* _What you should do_
Output only the stretch of the listing that starts at the line containing "## 👩‍⚖️ License" and ends at the line containing "All code is", reproduced exactly with both ends.

* _Record set_

————————

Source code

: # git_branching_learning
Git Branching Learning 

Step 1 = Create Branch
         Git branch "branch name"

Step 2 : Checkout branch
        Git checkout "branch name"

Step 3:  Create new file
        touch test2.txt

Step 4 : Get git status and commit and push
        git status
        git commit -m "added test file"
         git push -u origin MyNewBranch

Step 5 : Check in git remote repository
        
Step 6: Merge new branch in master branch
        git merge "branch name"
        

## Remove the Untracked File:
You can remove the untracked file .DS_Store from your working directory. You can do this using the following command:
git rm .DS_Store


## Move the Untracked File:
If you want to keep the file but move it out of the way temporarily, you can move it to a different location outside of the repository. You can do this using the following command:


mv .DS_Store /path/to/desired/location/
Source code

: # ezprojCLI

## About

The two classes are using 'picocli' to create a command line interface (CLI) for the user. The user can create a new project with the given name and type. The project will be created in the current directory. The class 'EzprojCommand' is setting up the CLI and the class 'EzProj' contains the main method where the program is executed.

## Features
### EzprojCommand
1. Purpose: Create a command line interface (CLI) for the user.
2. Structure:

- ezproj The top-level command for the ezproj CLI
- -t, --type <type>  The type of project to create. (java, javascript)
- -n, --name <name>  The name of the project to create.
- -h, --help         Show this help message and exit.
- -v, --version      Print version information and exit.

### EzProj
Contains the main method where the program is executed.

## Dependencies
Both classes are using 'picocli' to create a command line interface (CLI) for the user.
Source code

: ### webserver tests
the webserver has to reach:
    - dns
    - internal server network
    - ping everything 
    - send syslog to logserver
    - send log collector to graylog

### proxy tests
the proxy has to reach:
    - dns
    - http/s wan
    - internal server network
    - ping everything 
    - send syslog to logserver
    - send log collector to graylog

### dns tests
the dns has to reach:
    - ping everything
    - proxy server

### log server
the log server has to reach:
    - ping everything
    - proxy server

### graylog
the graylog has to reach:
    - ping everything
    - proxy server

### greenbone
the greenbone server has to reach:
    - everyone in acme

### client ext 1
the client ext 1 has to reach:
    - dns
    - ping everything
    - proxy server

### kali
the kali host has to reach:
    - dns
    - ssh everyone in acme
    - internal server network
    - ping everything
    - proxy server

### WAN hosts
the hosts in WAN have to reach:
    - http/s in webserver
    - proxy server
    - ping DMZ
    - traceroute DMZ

————————

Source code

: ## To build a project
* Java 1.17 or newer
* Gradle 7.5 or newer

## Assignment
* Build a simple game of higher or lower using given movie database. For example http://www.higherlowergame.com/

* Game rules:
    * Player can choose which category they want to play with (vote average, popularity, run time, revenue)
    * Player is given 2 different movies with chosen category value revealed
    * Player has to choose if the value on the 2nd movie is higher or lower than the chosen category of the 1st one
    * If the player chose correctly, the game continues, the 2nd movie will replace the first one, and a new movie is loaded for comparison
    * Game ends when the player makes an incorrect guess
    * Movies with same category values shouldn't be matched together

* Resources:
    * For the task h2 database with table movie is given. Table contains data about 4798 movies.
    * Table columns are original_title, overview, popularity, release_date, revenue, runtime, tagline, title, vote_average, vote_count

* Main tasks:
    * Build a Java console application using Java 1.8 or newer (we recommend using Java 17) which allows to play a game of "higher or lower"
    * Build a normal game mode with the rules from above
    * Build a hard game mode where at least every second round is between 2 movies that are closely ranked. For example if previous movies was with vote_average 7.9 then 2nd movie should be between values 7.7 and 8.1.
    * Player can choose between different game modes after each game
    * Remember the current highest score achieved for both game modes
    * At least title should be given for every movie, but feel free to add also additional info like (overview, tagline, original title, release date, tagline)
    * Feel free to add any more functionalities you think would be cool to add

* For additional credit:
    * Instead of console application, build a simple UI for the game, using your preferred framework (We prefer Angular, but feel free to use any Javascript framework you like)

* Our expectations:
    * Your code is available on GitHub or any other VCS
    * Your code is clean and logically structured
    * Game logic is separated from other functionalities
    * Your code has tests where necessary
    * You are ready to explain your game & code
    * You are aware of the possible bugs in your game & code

————————

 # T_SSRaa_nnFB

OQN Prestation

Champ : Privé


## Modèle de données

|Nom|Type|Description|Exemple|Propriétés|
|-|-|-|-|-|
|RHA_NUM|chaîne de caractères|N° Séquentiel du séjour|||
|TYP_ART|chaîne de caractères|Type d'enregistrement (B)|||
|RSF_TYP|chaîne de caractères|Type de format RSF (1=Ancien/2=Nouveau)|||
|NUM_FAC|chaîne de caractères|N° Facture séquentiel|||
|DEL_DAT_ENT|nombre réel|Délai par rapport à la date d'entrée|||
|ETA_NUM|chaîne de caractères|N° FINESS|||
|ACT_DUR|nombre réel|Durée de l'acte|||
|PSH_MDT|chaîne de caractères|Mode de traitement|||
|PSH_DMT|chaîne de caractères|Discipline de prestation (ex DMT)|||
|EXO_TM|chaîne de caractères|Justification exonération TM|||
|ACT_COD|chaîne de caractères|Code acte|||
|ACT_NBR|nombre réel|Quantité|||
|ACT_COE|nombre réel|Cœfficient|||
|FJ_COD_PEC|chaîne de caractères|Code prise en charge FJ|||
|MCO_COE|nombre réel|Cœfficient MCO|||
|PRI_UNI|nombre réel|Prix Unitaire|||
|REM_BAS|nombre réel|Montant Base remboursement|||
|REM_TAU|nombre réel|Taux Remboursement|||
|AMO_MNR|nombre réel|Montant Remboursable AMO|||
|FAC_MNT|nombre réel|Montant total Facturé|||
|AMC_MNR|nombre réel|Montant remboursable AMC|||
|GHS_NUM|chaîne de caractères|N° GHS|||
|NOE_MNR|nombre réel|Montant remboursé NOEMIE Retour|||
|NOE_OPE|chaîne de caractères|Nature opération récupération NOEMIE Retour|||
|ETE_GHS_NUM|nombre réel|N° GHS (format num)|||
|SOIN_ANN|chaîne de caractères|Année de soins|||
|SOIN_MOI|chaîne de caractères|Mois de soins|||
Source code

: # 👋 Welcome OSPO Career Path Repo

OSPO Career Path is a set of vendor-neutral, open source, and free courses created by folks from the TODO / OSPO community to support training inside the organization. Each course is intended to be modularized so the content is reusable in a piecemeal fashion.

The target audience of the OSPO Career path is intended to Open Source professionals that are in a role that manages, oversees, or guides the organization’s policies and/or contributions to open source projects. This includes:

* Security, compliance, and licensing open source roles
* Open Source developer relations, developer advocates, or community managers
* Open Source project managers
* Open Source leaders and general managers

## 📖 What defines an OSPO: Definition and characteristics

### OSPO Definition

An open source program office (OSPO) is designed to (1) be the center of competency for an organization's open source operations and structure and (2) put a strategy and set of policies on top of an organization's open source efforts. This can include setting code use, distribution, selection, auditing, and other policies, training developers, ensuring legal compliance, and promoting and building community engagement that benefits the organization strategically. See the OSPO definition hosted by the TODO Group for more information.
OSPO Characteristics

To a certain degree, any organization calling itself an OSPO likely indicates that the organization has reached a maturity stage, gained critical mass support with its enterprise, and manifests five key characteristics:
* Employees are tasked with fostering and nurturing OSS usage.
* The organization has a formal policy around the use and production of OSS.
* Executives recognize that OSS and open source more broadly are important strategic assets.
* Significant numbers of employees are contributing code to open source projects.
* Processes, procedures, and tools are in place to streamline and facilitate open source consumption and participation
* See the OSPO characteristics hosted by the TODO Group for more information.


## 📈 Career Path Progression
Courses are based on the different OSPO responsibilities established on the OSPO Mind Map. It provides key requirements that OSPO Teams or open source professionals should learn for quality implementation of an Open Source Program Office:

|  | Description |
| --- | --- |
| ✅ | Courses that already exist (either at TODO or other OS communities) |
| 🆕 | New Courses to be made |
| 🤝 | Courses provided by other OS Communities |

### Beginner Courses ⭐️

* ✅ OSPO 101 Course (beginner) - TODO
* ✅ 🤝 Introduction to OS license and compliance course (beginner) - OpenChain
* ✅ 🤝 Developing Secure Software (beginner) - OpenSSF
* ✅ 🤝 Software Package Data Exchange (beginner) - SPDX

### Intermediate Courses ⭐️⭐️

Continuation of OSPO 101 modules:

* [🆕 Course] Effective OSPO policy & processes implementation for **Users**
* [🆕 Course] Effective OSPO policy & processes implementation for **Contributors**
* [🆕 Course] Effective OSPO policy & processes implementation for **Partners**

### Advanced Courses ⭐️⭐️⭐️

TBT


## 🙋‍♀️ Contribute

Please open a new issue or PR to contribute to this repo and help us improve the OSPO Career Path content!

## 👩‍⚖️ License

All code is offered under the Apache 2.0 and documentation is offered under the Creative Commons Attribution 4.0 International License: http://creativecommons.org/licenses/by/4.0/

————————

* _Exercise answer_
## 👩‍⚖️ License

All code is offered under the Apache 2.0 and documentation is offered under the Creative Commons Attribution 4.0 International License: http://creativecommons.org/licenses/by/4.0/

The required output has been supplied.